YOUR ASSIGNMENT: Look through the entries for the string "CRUD" and copy every line where it shows up.
-- WORKING DATA follows --
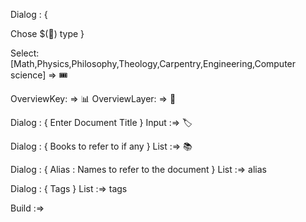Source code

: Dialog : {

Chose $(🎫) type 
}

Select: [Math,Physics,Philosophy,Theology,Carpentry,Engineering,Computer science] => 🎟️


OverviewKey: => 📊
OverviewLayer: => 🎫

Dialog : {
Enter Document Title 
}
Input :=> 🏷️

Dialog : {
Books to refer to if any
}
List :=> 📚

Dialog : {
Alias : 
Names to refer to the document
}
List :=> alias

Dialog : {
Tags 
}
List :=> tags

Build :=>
-- WORKING DATA concluded --
-- WORKING DATA follows --
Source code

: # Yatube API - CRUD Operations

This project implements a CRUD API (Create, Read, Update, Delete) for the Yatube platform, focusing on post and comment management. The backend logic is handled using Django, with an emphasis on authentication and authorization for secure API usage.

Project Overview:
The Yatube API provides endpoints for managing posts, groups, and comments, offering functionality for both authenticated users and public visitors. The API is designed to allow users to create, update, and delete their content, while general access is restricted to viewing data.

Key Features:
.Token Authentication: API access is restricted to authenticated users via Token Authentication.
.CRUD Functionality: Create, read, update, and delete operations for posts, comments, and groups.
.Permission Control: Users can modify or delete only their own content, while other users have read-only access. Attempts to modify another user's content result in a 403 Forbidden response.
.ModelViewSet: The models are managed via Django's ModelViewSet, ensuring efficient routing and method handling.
-- WORKING DATA concluded --
-- WORKING DATA follows --
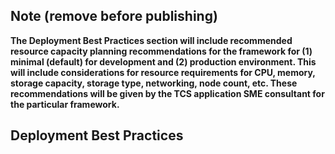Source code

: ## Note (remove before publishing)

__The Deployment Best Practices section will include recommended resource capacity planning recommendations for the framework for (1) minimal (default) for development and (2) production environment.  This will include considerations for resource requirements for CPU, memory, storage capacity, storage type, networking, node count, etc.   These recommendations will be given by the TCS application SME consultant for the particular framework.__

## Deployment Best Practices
-- WORKING DATA concluded --
RESULT:
: # Yatube API - CRUD Operations
This project implements a CRUD API (Create, Read, Update, Delete) for the Yatube platform, focusing on post and comment management. The backend logic is handled using Django, with an emphasis on authentication and authorization for secure API usage.
.CRUD Functionality: Create, read, update, and delete operations for posts, comments, and groups.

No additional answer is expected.